◆ EXERCISE DIRECTIONS
Take the lines below beginning at the line that has "The Meditations app" and stopping after the line that has "- **Customizable Reading", and print them exactly as they are, with no other lines.

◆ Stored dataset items
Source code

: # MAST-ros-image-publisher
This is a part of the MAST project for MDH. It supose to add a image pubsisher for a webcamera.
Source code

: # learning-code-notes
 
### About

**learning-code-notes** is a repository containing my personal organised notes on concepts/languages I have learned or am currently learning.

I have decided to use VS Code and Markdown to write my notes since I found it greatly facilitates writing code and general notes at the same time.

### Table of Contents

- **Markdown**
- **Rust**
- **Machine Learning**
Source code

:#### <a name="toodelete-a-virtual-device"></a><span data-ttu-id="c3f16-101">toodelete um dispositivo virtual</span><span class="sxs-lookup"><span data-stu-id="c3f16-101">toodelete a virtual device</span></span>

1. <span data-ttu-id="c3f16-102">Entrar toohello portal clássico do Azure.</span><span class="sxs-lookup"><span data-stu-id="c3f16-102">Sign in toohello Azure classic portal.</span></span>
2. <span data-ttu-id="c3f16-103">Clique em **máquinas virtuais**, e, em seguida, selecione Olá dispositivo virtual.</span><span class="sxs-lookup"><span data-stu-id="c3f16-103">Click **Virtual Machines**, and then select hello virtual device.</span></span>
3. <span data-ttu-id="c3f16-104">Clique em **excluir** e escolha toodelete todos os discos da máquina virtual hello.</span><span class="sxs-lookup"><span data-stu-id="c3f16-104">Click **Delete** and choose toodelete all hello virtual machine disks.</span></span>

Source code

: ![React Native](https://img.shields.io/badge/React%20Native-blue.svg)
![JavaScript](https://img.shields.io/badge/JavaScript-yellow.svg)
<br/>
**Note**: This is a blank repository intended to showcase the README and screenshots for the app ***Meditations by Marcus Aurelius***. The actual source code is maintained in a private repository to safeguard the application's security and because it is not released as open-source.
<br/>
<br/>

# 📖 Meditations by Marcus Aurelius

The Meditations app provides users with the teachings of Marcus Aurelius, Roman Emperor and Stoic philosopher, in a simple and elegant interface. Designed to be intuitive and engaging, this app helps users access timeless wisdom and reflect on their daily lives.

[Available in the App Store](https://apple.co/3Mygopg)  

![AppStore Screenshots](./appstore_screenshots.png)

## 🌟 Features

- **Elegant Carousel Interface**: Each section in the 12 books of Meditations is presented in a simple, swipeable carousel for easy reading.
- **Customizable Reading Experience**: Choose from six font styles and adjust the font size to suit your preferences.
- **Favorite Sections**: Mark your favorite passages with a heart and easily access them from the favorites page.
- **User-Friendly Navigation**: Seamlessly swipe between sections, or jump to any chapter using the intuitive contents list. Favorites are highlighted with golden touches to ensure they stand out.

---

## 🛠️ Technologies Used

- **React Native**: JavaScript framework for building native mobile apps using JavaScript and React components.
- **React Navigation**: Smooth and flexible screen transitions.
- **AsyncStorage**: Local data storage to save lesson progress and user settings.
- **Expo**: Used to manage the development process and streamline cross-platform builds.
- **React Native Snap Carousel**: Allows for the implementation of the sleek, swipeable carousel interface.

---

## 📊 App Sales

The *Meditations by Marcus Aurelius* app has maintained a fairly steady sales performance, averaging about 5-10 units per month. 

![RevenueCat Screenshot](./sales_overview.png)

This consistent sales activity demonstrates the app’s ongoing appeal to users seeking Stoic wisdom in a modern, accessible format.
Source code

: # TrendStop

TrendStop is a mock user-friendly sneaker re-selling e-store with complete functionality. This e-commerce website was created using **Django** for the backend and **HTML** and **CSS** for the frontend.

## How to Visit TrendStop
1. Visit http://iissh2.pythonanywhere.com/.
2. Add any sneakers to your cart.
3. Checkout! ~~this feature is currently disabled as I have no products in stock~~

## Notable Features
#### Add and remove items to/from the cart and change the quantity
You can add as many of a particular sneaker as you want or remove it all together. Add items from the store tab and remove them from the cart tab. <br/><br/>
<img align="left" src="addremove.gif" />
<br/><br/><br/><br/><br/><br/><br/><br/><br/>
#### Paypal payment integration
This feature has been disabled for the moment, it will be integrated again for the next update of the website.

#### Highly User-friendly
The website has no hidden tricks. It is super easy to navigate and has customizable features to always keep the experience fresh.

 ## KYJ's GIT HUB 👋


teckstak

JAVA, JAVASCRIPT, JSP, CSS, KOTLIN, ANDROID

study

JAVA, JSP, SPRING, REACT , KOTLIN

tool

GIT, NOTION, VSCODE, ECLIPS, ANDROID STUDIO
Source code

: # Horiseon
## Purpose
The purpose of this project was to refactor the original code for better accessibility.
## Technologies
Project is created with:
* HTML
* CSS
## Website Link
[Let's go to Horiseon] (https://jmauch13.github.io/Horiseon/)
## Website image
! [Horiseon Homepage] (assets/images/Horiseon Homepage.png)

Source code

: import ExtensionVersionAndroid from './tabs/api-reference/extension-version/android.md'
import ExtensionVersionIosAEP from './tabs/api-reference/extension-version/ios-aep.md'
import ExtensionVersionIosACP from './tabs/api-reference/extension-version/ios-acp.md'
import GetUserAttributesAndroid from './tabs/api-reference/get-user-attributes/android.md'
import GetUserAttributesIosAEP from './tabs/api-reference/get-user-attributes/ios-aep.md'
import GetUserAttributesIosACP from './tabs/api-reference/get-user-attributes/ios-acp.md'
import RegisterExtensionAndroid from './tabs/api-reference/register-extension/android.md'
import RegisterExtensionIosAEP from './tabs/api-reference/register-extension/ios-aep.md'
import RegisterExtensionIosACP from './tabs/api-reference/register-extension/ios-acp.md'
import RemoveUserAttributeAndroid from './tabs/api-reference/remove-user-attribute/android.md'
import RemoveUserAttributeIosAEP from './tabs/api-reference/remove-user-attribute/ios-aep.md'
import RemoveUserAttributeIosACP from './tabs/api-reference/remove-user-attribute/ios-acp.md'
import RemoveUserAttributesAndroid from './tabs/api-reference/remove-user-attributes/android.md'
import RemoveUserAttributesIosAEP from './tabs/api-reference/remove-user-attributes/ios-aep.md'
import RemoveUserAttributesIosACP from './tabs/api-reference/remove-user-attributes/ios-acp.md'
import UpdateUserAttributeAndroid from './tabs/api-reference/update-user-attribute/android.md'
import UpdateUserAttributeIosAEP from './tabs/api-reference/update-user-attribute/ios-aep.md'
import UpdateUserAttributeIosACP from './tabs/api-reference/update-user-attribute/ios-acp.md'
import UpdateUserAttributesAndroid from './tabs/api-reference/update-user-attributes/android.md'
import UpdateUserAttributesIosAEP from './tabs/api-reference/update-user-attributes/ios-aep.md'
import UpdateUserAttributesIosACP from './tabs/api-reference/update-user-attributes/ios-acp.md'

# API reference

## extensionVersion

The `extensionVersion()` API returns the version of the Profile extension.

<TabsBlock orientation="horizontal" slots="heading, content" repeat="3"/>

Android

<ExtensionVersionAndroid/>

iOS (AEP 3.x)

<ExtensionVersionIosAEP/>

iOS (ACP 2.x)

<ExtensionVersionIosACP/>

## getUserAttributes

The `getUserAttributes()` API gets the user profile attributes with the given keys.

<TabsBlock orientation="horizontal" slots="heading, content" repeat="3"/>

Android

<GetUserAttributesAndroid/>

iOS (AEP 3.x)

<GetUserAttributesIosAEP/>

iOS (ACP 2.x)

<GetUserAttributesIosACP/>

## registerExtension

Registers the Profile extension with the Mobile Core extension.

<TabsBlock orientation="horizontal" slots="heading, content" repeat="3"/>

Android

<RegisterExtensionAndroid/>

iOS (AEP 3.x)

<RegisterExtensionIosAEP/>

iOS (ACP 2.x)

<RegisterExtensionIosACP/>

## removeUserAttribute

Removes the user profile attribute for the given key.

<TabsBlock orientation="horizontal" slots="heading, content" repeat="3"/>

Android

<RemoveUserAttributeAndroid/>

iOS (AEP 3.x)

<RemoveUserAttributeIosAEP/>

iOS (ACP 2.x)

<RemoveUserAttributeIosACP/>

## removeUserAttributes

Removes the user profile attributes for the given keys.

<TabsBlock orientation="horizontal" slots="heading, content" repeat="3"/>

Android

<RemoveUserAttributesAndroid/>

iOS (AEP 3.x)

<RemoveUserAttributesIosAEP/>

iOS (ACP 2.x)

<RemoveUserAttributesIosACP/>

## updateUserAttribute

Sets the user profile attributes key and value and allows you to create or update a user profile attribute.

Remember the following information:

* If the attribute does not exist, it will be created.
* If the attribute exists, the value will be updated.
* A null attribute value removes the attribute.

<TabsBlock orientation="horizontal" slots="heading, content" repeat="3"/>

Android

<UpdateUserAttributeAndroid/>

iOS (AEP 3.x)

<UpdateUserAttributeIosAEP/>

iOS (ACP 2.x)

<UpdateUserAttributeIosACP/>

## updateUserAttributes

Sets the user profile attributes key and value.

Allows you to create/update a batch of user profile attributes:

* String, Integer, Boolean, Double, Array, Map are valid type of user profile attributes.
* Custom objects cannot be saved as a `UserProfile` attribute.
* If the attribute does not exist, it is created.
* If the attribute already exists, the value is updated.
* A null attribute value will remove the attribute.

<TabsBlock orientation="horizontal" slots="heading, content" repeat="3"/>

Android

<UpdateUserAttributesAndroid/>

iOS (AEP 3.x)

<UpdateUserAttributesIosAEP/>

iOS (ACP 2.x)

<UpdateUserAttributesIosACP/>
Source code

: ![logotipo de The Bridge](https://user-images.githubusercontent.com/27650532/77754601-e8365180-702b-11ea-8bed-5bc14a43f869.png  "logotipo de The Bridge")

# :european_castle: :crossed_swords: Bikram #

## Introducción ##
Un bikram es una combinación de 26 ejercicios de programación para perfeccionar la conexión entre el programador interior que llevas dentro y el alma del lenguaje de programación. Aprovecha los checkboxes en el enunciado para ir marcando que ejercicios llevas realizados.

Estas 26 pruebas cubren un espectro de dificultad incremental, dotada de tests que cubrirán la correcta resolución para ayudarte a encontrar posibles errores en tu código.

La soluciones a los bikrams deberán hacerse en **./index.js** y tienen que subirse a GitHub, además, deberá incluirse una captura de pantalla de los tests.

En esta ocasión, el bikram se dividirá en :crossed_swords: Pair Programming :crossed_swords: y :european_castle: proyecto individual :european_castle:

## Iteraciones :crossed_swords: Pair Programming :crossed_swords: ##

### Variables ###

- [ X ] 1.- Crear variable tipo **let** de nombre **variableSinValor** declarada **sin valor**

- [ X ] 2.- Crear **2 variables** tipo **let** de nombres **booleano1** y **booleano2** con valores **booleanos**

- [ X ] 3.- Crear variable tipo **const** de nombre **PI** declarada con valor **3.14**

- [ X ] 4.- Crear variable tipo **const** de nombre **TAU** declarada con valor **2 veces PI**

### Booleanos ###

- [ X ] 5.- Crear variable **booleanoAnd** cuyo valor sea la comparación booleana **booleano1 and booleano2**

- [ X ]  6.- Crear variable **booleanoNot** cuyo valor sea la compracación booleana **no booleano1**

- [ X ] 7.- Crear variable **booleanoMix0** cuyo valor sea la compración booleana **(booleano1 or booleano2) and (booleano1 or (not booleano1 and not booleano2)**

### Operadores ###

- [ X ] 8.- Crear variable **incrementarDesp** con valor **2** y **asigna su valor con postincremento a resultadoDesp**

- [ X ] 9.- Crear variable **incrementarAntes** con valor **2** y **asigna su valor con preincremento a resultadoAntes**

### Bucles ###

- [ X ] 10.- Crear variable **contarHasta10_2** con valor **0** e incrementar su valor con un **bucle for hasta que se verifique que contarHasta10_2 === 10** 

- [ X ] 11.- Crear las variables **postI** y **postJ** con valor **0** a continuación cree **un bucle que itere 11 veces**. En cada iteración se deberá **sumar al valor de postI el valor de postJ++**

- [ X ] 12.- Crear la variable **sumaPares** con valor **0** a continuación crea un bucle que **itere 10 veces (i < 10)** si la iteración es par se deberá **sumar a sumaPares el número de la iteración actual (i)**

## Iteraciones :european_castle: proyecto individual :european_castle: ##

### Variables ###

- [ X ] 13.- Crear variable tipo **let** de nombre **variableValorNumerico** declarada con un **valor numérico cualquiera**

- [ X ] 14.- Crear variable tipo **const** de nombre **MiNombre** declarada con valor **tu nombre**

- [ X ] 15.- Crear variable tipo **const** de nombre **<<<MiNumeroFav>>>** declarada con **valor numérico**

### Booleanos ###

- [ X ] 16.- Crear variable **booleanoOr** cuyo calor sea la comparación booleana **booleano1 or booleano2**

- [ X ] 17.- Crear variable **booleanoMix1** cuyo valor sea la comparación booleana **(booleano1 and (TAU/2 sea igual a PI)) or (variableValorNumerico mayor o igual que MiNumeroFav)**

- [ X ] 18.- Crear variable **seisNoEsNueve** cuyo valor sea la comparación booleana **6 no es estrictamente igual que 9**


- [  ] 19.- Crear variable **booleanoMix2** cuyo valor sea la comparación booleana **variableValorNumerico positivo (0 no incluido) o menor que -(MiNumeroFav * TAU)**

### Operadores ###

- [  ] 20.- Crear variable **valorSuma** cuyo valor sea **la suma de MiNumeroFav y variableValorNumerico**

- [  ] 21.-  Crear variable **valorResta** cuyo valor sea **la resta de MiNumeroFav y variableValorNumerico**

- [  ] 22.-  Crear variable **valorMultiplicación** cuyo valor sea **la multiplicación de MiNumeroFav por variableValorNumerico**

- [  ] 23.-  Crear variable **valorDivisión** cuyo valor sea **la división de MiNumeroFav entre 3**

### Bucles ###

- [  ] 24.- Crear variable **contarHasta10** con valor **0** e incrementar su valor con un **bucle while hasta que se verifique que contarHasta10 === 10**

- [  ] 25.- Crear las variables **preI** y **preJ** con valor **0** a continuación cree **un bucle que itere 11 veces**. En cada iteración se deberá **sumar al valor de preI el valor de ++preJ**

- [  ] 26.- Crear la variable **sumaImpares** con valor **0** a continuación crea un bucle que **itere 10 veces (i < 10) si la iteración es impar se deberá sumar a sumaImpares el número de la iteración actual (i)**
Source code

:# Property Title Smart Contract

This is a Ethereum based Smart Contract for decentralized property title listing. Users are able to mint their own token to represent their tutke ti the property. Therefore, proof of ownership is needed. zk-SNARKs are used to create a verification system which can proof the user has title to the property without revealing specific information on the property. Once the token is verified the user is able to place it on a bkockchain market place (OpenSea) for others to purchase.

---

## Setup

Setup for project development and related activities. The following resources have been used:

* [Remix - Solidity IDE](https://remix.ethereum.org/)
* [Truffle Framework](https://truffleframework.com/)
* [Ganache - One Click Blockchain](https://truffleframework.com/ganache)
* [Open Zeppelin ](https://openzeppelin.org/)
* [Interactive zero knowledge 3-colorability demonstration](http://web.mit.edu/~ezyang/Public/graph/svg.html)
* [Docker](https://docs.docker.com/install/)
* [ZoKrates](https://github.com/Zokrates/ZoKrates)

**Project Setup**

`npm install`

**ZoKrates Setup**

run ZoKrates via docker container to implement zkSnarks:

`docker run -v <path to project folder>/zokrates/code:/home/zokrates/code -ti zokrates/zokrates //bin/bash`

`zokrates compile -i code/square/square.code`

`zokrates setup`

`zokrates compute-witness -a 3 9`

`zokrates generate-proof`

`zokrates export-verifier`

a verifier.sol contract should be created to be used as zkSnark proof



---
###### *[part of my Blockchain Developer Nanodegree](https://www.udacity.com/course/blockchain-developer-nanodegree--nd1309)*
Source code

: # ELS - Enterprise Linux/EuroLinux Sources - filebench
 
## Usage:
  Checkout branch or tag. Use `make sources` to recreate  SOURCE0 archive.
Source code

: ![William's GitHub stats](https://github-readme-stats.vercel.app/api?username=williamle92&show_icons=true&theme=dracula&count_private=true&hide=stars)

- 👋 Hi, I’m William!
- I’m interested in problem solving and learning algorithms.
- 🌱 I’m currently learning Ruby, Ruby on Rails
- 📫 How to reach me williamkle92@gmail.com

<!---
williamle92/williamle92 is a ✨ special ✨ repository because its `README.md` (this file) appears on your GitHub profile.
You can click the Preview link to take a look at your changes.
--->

◆ SOLUTION
The Meditations app provides users with the teachings of Marcus Aurelius, Roman Emperor and Stoic philosopher, in a simple and elegant interface. Designed to be intuitive and engaging, this app helps users access timeless wisdom and reflect on their daily lives.

[Available in the App Store](https://apple.co/3Mygopg)  

![AppStore Screenshots](./appstore_screenshots.png)

## 🌟 Features

- **Elegant Carousel Interface**: Each section in the 12 books of Meditations is presented in a simple, swipeable carousel for easy reading.
- **Customizable Reading Experience**: Choose from six font styles and adjust the font size to suit your preferences.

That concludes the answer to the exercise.